▶ **Work to complete**
Give back the records in full, with every line exactly as it was.

▶ **Supplied material**
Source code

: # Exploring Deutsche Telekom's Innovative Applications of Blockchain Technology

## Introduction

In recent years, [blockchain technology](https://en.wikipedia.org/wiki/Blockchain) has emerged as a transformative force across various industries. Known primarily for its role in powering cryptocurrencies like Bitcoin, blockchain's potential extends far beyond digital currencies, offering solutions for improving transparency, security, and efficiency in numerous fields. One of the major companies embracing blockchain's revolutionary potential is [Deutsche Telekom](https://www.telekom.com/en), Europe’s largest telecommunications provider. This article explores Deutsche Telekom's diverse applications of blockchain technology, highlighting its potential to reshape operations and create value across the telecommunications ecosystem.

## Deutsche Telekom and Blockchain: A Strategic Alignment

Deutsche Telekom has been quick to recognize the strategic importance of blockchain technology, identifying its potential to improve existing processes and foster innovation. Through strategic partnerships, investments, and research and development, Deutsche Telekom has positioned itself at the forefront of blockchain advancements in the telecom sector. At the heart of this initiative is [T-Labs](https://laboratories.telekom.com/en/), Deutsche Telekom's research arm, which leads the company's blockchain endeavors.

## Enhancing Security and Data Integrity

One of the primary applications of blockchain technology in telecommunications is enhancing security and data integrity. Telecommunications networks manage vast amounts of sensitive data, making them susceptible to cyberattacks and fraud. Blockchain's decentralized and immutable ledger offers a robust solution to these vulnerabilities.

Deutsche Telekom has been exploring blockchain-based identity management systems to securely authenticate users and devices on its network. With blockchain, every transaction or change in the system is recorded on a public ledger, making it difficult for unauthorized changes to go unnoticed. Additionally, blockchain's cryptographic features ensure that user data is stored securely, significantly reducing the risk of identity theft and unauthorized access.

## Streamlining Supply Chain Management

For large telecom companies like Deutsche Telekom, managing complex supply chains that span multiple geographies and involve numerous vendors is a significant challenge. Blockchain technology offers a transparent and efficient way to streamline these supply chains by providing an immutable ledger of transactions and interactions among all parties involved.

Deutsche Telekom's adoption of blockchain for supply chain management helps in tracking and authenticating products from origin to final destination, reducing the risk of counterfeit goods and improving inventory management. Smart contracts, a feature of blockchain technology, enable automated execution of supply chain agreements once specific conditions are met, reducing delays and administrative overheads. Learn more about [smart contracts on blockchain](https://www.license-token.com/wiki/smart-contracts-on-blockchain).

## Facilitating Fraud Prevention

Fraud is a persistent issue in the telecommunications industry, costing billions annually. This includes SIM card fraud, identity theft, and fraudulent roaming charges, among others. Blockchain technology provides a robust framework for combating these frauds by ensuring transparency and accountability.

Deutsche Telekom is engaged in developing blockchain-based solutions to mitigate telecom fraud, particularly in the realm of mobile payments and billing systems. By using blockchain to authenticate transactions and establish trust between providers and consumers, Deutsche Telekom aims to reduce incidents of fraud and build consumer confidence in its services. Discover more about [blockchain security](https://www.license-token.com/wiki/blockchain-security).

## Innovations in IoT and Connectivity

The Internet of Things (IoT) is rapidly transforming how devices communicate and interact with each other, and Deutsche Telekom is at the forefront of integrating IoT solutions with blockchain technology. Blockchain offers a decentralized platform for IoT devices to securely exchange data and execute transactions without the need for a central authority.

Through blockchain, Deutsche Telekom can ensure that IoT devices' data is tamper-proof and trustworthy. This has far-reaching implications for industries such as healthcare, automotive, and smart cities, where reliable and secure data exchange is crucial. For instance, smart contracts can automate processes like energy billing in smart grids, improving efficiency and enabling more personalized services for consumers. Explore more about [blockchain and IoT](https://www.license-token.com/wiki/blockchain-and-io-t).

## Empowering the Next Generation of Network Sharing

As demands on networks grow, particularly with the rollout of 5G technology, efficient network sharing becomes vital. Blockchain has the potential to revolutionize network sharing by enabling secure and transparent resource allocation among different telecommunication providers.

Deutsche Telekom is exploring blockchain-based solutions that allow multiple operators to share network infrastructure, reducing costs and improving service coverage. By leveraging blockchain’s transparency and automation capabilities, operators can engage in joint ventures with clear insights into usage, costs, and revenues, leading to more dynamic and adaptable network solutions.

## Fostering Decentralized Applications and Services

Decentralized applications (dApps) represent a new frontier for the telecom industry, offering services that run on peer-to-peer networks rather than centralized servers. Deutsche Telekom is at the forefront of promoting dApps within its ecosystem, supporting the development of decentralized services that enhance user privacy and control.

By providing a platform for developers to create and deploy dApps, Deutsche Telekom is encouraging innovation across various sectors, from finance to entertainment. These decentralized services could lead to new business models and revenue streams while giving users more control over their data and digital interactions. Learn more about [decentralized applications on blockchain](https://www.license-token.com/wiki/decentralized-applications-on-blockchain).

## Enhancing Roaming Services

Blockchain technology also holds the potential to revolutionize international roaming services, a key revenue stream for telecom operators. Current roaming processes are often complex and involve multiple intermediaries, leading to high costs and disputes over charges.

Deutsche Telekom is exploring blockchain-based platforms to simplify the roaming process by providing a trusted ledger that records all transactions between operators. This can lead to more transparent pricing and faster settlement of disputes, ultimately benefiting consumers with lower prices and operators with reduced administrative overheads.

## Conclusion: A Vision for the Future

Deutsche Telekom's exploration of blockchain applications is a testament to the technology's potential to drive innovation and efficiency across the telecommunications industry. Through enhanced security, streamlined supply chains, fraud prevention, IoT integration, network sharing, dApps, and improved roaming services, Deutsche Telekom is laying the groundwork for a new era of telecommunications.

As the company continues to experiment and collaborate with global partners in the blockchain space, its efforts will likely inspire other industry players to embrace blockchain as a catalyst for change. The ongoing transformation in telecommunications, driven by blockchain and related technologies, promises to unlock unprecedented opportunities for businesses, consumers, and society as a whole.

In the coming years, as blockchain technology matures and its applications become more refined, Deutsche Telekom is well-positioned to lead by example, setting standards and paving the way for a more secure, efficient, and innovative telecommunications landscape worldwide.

▶ **Exercise solution**
Source code

: # Exploring Deutsche Telekom's Innovative Applications of Blockchain Technology

## Introduction

In recent years, [blockchain technology](https://en.wikipedia.org/wiki/Blockchain) has emerged as a transformative force across various industries. Known primarily for its role in powering cryptocurrencies like Bitcoin, blockchain's potential extends far beyond digital currencies, offering solutions for improving transparency, security, and efficiency in numerous fields. One of the major companies embracing blockchain's revolutionary potential is [Deutsche Telekom](https://www.telekom.com/en), Europe’s largest telecommunications provider. This article explores Deutsche Telekom's diverse applications of blockchain technology, highlighting its potential to reshape operations and create value across the telecommunications ecosystem.

## Deutsche Telekom and Blockchain: A Strategic Alignment

Deutsche Telekom has been quick to recognize the strategic importance of blockchain technology, identifying its potential to improve existing processes and foster innovation. Through strategic partnerships, investments, and research and development, Deutsche Telekom has positioned itself at the forefront of blockchain advancements in the telecom sector. At the heart of this initiative is [T-Labs](https://laboratories.telekom.com/en/), Deutsche Telekom's research arm, which leads the company's blockchain endeavors.

## Enhancing Security and Data Integrity

One of the primary applications of blockchain technology in telecommunications is enhancing security and data integrity. Telecommunications networks manage vast amounts of sensitive data, making them susceptible to cyberattacks and fraud. Blockchain's decentralized and immutable ledger offers a robust solution to these vulnerabilities.

Deutsche Telekom has been exploring blockchain-based identity management systems to securely authenticate users and devices on its network. With blockchain, every transaction or change in the system is recorded on a public ledger, making it difficult for unauthorized changes to go unnoticed. Additionally, blockchain's cryptographic features ensure that user data is stored securely, significantly reducing the risk of identity theft and unauthorized access.

## Streamlining Supply Chain Management

For large telecom companies like Deutsche Telekom, managing complex supply chains that span multiple geographies and involve numerous vendors is a significant challenge. Blockchain technology offers a transparent and efficient way to streamline these supply chains by providing an immutable ledger of transactions and interactions among all parties involved.

Deutsche Telekom's adoption of blockchain for supply chain management helps in tracking and authenticating products from origin to final destination, reducing the risk of counterfeit goods and improving inventory management. Smart contracts, a feature of blockchain technology, enable automated execution of supply chain agreements once specific conditions are met, reducing delays and administrative overheads. Learn more about [smart contracts on blockchain](https://www.license-token.com/wiki/smart-contracts-on-blockchain).

## Facilitating Fraud Prevention

Fraud is a persistent issue in the telecommunications industry, costing billions annually. This includes SIM card fraud, identity theft, and fraudulent roaming charges, among others. Blockchain technology provides a robust framework for combating these frauds by ensuring transparency and accountability.

Deutsche Telekom is engaged in developing blockchain-based solutions to mitigate telecom fraud, particularly in the realm of mobile payments and billing systems. By using blockchain to authenticate transactions and establish trust between providers and consumers, Deutsche Telekom aims to reduce incidents of fraud and build consumer confidence in its services. Discover more about [blockchain security](https://www.license-token.com/wiki/blockchain-security).

## Innovations in IoT and Connectivity

The Internet of Things (IoT) is rapidly transforming how devices communicate and interact with each other, and Deutsche Telekom is at the forefront of integrating IoT solutions with blockchain technology. Blockchain offers a decentralized platform for IoT devices to securely exchange data and execute transactions without the need for a central authority.

Through blockchain, Deutsche Telekom can ensure that IoT devices' data is tamper-proof and trustworthy. This has far-reaching implications for industries such as healthcare, automotive, and smart cities, where reliable and secure data exchange is crucial. For instance, smart contracts can automate processes like energy billing in smart grids, improving efficiency and enabling more personalized services for consumers. Explore more about [blockchain and IoT](https://www.license-token.com/wiki/blockchain-and-io-t).

## Empowering the Next Generation of Network Sharing

As demands on networks grow, particularly with the rollout of 5G technology, efficient network sharing becomes vital. Blockchain has the potential to revolutionize network sharing by enabling secure and transparent resource allocation among different telecommunication providers.

Deutsche Telekom is exploring blockchain-based solutions that allow multiple operators to share network infrastructure, reducing costs and improving service coverage. By leveraging blockchain’s transparency and automation capabilities, operators can engage in joint ventures with clear insights into usage, costs, and revenues, leading to more dynamic and adaptable network solutions.

## Fostering Decentralized Applications and Services

Decentralized applications (dApps) represent a new frontier for the telecom industry, offering services that run on peer-to-peer networks rather than centralized servers. Deutsche Telekom is at the forefront of promoting dApps within its ecosystem, supporting the development of decentralized services that enhance user privacy and control.

By providing a platform for developers to create and deploy dApps, Deutsche Telekom is encouraging innovation across various sectors, from finance to entertainment. These decentralized services could lead to new business models and revenue streams while giving users more control over their data and digital interactions. Learn more about [decentralized applications on blockchain](https://www.license-token.com/wiki/decentralized-applications-on-blockchain).

## Enhancing Roaming Services

Blockchain technology also holds the potential to revolutionize international roaming services, a key revenue stream for telecom operators. Current roaming processes are often complex and involve multiple intermediaries, leading to high costs and disputes over charges.

Deutsche Telekom is exploring blockchain-based platforms to simplify the roaming process by providing a trusted ledger that records all transactions between operators. This can lead to more transparent pricing and faster settlement of disputes, ultimately benefiting consumers with lower prices and operators with reduced administrative overheads.

## Conclusion: A Vision for the Future

Deutsche Telekom's exploration of blockchain applications is a testament to the technology's potential to drive innovation and efficiency across the telecommunications industry. Through enhanced security, streamlined supply chains, fraud prevention, IoT integration, network sharing, dApps, and improved roaming services, Deutsche Telekom is laying the groundwork for a new era of telecommunications.

As the company continues to experiment and collaborate with global partners in the blockchain space, its efforts will likely inspire other industry players to embrace blockchain as a catalyst for change. The ongoing transformation in telecommunications, driven by blockchain and related technologies, promises to unlock unprecedented opportunities for businesses, consumers, and society as a whole.

In the coming years, as blockchain technology matures and its applications become more refined, Deutsche Telekom is well-positioned to lead by example, setting standards and paving the way for a more secure, efficient, and innovative telecommunications landscape worldwide.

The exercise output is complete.